Well, you can ask GHC what it does with the definitions.
Let's compile

module RMap where

rmap :: [a -> b] -> a -> [b]
rmap = flip $ map . flip id

recmap :: [a -> b] -> a -> [b]
recmap [] _     = []
recmap (f:fs) x = f x : recmap fs x

and look at the generated Core (obtained via -ddump-simpl).
The @ x_yz things are type annotations, otherwise Core is pretty close to 
Haskell. It takes a bit to get used to reading Core, but it's not that 
difficult (as long as the functions are short).
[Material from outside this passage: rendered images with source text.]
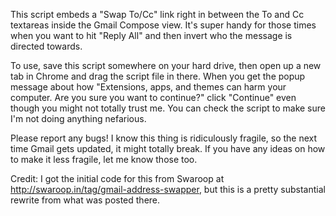 This script embeds a "Swap To/Cc" link right in between the To and Cc textareas
inside the Gmail Compose view. It's super handy for those times when you want
to hit "Reply All" and then invert who the message is directed towards.

To use, save this script somewhere on your hard drive, then open up a new tab
in Chrome and drag the script file in there. When you get the popup message
about how "Extensions, apps, and themes can harm your computer. Are you sure
you want to continue?" click "Continue" even though you might not totally trust
me. You can check the script to make sure I'm not doing anything nefarious.

Please report any bugs! I know this thing is ridiculously fragile, so the next
time Gmail gets updated, it might totally break. If you have any ideas on how
to make it less fragile, let me know those too.

Credit: I got the initial code for this from Swaroop at
http://swaroop.in/tag/gmail-address-swapper, but this is a pretty substantial
rewrite from what was posted there.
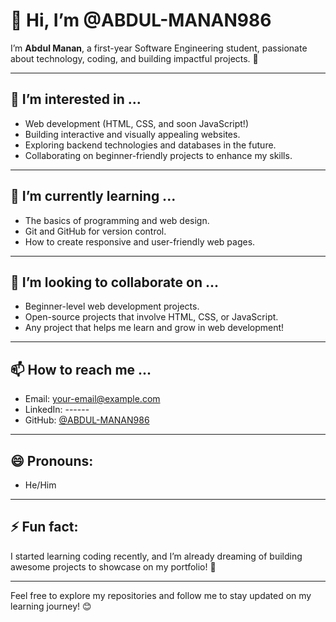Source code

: # 👋 Hi, I’m @ABDUL-MANAN986

I’m **Abdul Manan**, a first-year Software Engineering student, passionate about technology, coding, and building impactful projects. 🌟

---

## 👀 I’m interested in ...
- Web development (HTML, CSS, and soon JavaScript!)
- Building interactive and visually appealing websites.
- Exploring backend technologies and databases in the future.
- Collaborating on beginner-friendly projects to enhance my skills.

---

## 🌱 I’m currently learning ...
- The basics of programming and web design.
- Git and GitHub for version control.
- How to create responsive and user-friendly web pages.

---

## 💞️ I’m looking to collaborate on ...
- Beginner-level web development projects.
- Open-source projects that involve HTML, CSS, or JavaScript.
- Any project that helps me learn and grow in web development!

---

## 📫 How to reach me ...
- Email: your-email@example.com
- LinkedIn: ------
- GitHub: [@ABDUL-MANAN986](https://github.com/ABDUL-MANAN986)

---

## 😄 Pronouns:
- He/Him

---

## ⚡ Fun fact:
I started learning coding recently, and I’m already dreaming of building awesome projects to showcase on my portfolio! 🚀

---

Feel free to explore my repositories and follow me to stay updated on my learning journey! 😊

<!---
ABDUL-MANAN986/ABDUL-MANAN986 is a ✨ special ✨ repository because its `README.md` (this file) appears on your GitHub profile.
You can click the Preview link to take a look at your changes.
--->

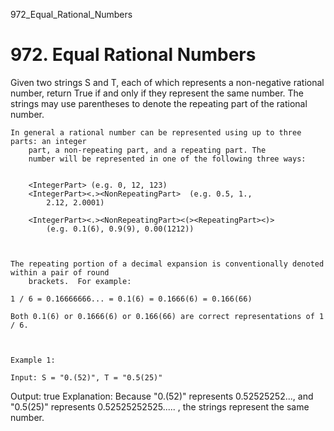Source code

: 972_Equal_Rational_Numbers
# 972. Equal Rational Numbers

Given two strings S and T, each of which represents a non-negative
        rational number, return True if and only if they represent the same number.
        The strings may use parentheses to denote the repeating part of the rational number.

    In general a rational number can be represented using up to three parts: an integer
        part, a non-repeating part, and a repeating part. The
        number will be represented in one of the following three ways:

    
        <IntegerPart> (e.g. 0, 12, 123)
        <IntegerPart><.><NonRepeatingPart>  (e.g. 0.5, 1.,
            2.12, 2.0001)
        
        <IntegerPart><.><NonRepeatingPart><(><RepeatingPart><)>
            (e.g. 0.1(6), 0.9(9), 0.00(1212))
        
    

    The repeating portion of a decimal expansion is conventionally denoted within a pair of round
        brackets.  For example:

    1 / 6 = 0.16666666... = 0.1(6) = 0.1666(6) = 0.166(66)

    Both 0.1(6) or 0.1666(6) or 0.166(66) are correct representations of 1 / 6.

     

    Example 1:

    Input: S = "0.(52)", T = "0.5(25)"
Output: true
Explanation:
Because "0.(52)" represents 0.52525252..., and "0.5(25)" represents 0.52525252525..... , the strings represent the same number.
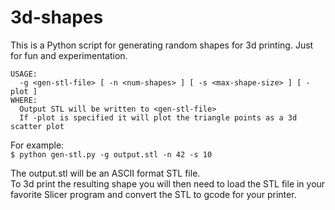 # 3d-shapes

This is a Python script for generating random shapes for 3d printing.
Just for fun and experimentation.

`USAGE:`<br>
`  -g <gen-stl-file> [ -n <num-shapes> ] [ -s <max-shape-size> ] [ -plot ]`<br>
`WHERE:`<br>
`  Output STL will be written to <gen-stl-file>`<br>
`  If -plot is specified it will plot the triangle points as a 3d scatter plot`<br>

For example:<br>
`$ python gen-stl.py -g output.stl -n 42 -s 10`<br>

The output.stl will be an ASCII format STL file.<br>
To 3d print the resulting shape you will then need to load the STL file in your
favorite Slicer program and convert the STL to gcode for your printer.<br>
First, without optimisations:

==================== Tidy Core ====================
Rec {
RMap.recmap :: forall a_adg b_adh.
               [a_adg -> b_adh] -> a_adg -> [b_adh]
GblId
[Arity 2
 NoCafRefs]
RMap.recmap =
  \ (@ a_adA)
    (@ b_adB)
    (ds_dee :: [a_adA -> b_adB])
    (ds1_def :: a_adA) ->
    case ds_dee of _ {
      [] -> GHC.Types.[] @ b_adB;
      : f_adk fs_adl ->
        GHC.Types.:
          @ b_adB
          (f_adk ds1_def)
          (RMap.recmap @ a_adA @ b_adB fs_adl ds1_def)
    }
end Rec }

RMap.rmap :: forall a_adi b_adj.
             [a_adi -> b_adj] -> a_adi -> [b_adj]
GblId
[]
RMap.rmap =
  \ (@ a_adE) (@ b_adF) ->
    GHC.Base.$
      @ (a_adE -> [a_adE -> b_adF] -> [b_adF])
      @ ([a_adE -> b_adF] -> a_adE -> [b_adF])
      (GHC.Base.flip @ a_adE @ [a_adE -> b_adF] @ [b_adF])
      (GHC.Base..
         @ ((a_adE -> b_adF) -> b_adF)
         @ ([a_adE -> b_adF] -> [b_adF])
         @ a_adE
         (GHC.Base.map @ (a_adE -> b_adF) @ b_adF)
         (GHC.Base.flip
            @ (a_adE -> b_adF)
            @ a_adE
            @ b_adF
            (GHC.Base.id @ (a_adE -> b_adF))))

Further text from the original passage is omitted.